Syan Tan wrote:
> here's a quote from the postgresql documentation
> Backslash characters (\) can be used in the COPY data to quote data
> characters that might otherwise be taken as row or column delimiters.
> In particular, the following characters must be preceded by a
> backslash if they appear as part of a column value: backslash itself,
> newline, carriage return, and the current delimiter character.

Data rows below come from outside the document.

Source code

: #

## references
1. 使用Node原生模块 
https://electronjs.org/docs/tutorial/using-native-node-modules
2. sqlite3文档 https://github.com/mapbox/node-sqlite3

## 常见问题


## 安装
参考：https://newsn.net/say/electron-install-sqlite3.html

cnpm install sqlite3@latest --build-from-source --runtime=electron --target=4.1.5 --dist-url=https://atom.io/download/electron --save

> So if I scan a field value ( say a big buffer to hold an entire
> image), and have a second buffer to copy an escaped image string to ,
> and I read one of the 4 characters mentioned above, and insert a
> backslash into the destination buffer, and then continue copying into
> the second buffer, I should end up with a string that I can put
> inside a comma-separated text file ( so comma = the current delimiter
> character ), and then I can bulk load a huge text file containing
> thousands of images without problems using COPY..FROM , is that
> correct ?
> On Sat 28/11/09 01:29 , "Tom Lane" tgl(at)sss(dot)pgh(dot)pa(dot)us sent:
>> richard terry <rterry@ pacific.net.au> writes:> tom, I wonder if
>> you could give us a sample of using client side lo_creat , > insert
>> functions to insert a blob into postgres - in an sql statement.
>> There's an example program in the docs:
>> regards, tom lane
It is my understanding that the current SQL standard defines the single
quote as the official escape character. While the DB engine accepts
others, wouldn't it be best to use the official character?